Some intellectual properties are pure licensing models, such as dead celebrities, computer chips, software and more, that created hundred million dollar markets solely from licensing partnerships. Their business strategy focuses on licensing to established companies, and not spending their money on manufacturing, distribution and sales. They license to these companies who in turn integrate the IP into their products and pay a licensing fee for every product sold.
Brands use licensing to build bigger pies (both revenue and brand recognition) for their core products and services. Some brands use licensing to develop as many consumer products as possible; others use it to develop the most unique consumer products possible. One strategy focuses on a many different licensed products (merchandise), the other focuses on building brand equity. Coca-Cola and M&M’s are two examples of companies that use the merchandise based approach to licensing. Premium or specialty brands such as Stanley Tools and Timex focus on fewer licensees to build brand equity.

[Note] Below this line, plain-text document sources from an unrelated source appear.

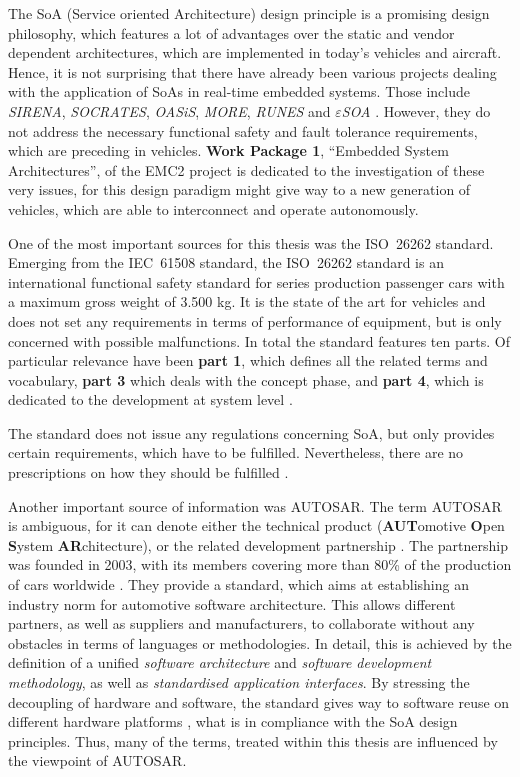 \label{ch:introduction}
The SoA (Service oriented Architecture) design principle is a promising design philosophy, which features a lot of advantages over the static and vendor dependent architectures, which are implemented in today's vehicles and aircraft. Hence, it is not surprising that there have already been various projects dealing with the application of SoAs in real-time embedded systems. Those include \emph{SIRENA}, \emph{SOCRATES}, \emph{OASiS}, \emph{MORE}, \emph{RUNES} and \emph{$\varepsilon$SOA} \cite{scholz} \cite{sommer} \cite{buckl}. However, they do not address the necessary functional safety and fault tolerance requirements, which are preceding in vehicles. \textbf{Work Package 1}, ``Embedded System Architectures'', of the EMC2 project is dedicated to the investigation of these very issues, for this design paradigm might give way to a new generation of vehicles, which are able to interconnect and operate autonomously.

One of the most important sources for this thesis was the \mbox{ISO 26262} standard. Emerging from the \mbox{IEC 61508} standard, the \mbox{ISO 26262} standard is an international functional safety standard for series production passenger cars with a maximum gross weight of 3.500 kg. It is the state of the art for vehicles and does not set any requirements in terms of performance of equipment, but is only concerned with possible malfunctions. In total the standard features ten parts. Of particular relevance have been \textbf{part 1}, which defines all the related terms and vocabulary, \textbf{part 3} which deals with the concept phase, and \textbf{part 4}, which is dedicated  to the development at system level \cite{iso26262:1} \cite{iso26262:3} \cite{iso26262:4}.

The standard does not issue any regulations concerning SoA, but only provides certain requirements, which have to be fulfilled. Nevertheless, there are no prescriptions on how they should be fulfilled \cite{iso26262:course1}.

Another important source of information was \mbox{AUTOSAR}. The term \mbox{AUTOSAR} is ambiguous, for it can denote either the technical product (\textbf{AUT}omotive \textbf{O}pen \textbf{S}ystem \textbf{AR}chitecture), or the related development partnership \cite{autosar_rs_main}. The partnership was founded in 2003, with its members covering more than 80\% of the production of cars worldwide \cite{kirschke_biller2011} \cite{schmerler2012}. They provide a standard, which aims at establishing an industry norm for automotive software architecture. This allows different partners, as well as suppliers and manufacturers, to collaborate without any obstacles in terms of languages or methodologies. In detail, this is achieved by the definition of a unified \emph{software architecture} and \emph{software development methodology}, as well as \emph{standardised application interfaces}. By stressing the decoupling of hardware and software, the standard gives way to software reuse on different hardware platforms \cite{kirschke_biller2011} \cite{schmerler2012}, what is in compliance with the SoA design principles. Thus, many of the terms, treated within this thesis are influenced by the viewpoint of \mbox{AUTOSAR}.
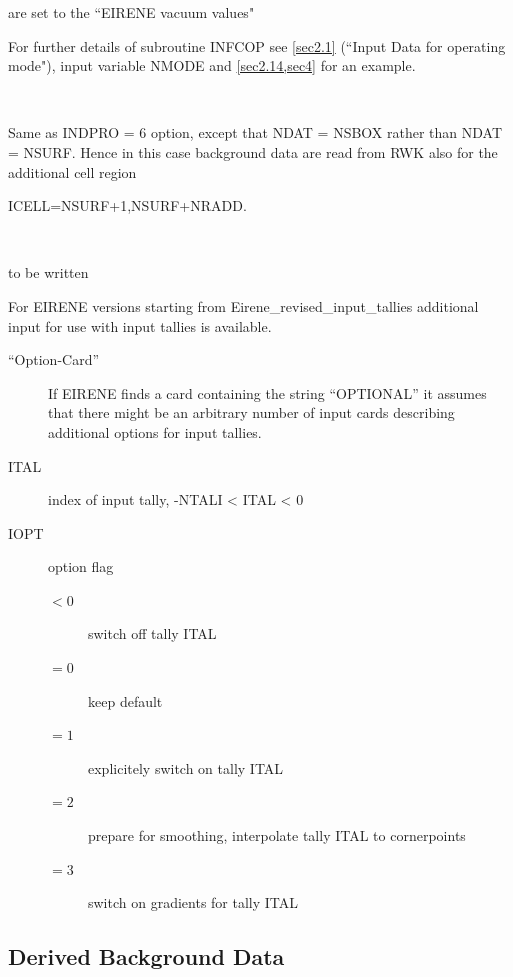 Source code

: \begin{description}
\begin{description}
                are set to the ``EIRENE vacuum values"

                For further details of subroutine INFCOP see \cref{sec2.1} (``Input Data for
                operating mode"), input variable NMODE and \cref{sec2.14,sec4} for an example.

          \item[INDPRO = 7] ~

                Same as INDPRO = 6 option, except that NDAT = NSBOX rather than NDAT = NSURF.
                Hence in this case background data are read from RWK also for the additional
                cell region

                ICELL=NSURF+1,NSURF+NRADD.

          \item[INDPRO = 8] ~

                to be written

        \end{description}
\end{description}

For EIRENE versions starting from Eirene\_revised\_input\_tallies additional
input for use with input tallies is available.

\begin{description}
  \item[``Option-Card''] If EIRENE finds a card containing the string ``OPTIONAL''
        it assumes that there might be an arbitrary number of input cards
        describing additional options for input tallies.
  \item[ITAL] index of input tally, -NTALI < ITAL < 0
  \item[IOPT] option flag
        \begin{description}
          \item[$< 0$] switch off tally ITAL
          \item[$= 0$] keep default
          \item[$= 1$] explicitely switch on tally ITAL
          \item[$= 2$] prepare for smoothing, interpolate tally ITAL to cornerpoints
          \item[$= 3$] switch on gradients for tally ITAL
        \end{description}
\end{description}

\subsection{Derived Background Data} \label{sec2.5.1}

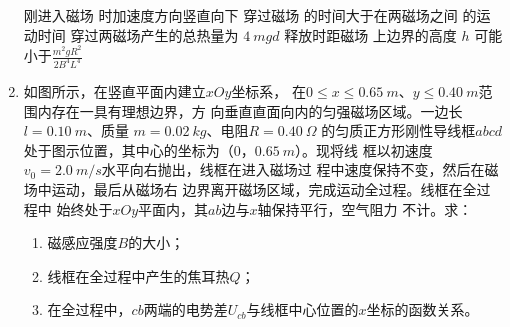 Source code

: \begin{enumerate}
\fourchoices
{刚进入磁场  时加速度方向竖直向下}
{穿过磁场  的时间大于在两磁场之间 的运动时间}
{穿过两磁场产生的总热量为 $ 4 \ m gd $}
{释放时距磁场  上边界的高度 $ h $ 可能小于$\frac{m^{2} g R^{2}}{2 B^{4} L^{4}}$}

\item 
{}
如图所示，在竖直平面内建立$ xOy $坐标系，
在$ 0 \leq x \leq 0.65 \ m $、$ y \leq 0.40 \ m $范围内存在一具有理想边界，方
向垂直直面向内的匀强磁场区域。一边长$ l=0.10 \ m $、质量
$ m=0.02 \ kg $、电阻$ R=0.40 \ \Omega $ 的匀质正方形刚性导线框$ abcd $
处于图示位置，其中心的坐标为（$ 0 $，$ 0.65 \ m $）。现将线
框以初速度$ v_{0}=2.0 \ m /s $水平向右抛出，线框在进入磁场过
程中速度保持不变，然后在磁场中运动，最后从磁场右
边界离开磁场区域，完成运动全过程。线框在全过程中
始终处于$ xOy $平面内，其$ ab $边与$ x $轴保持平行，空气阻力
不计。求：
\begin{enumerate}
\item
磁感应强度$ B $的大小；

\item 
线框在全过程中产生的焦耳热$ Q $；
\item 
在全过程中，$ cb $两端的电势差$ U_{cb} $与线框中心位置的$ x $坐标的函数关系。

\end{enumerate}
\begin{figure}[h!]
\flushright

\end{figure}




\end{enumerate}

Licensing other companies to “build” upon your IP, expands your revenue pie into a variety of new product categories to build a bigger market for your products or services. This is an example of a smart business strategy. Especially if your technology applies to very large markets (such as smart phones and wearable devices) dominated by very big players. Rather than trying to compete against these big players, which is competitively risky and expensive, licensing lets you partner with these big companies. You tap into a bigger pie and get paid by all the competitors in these markets while focusing your resources on improving and developing your IP.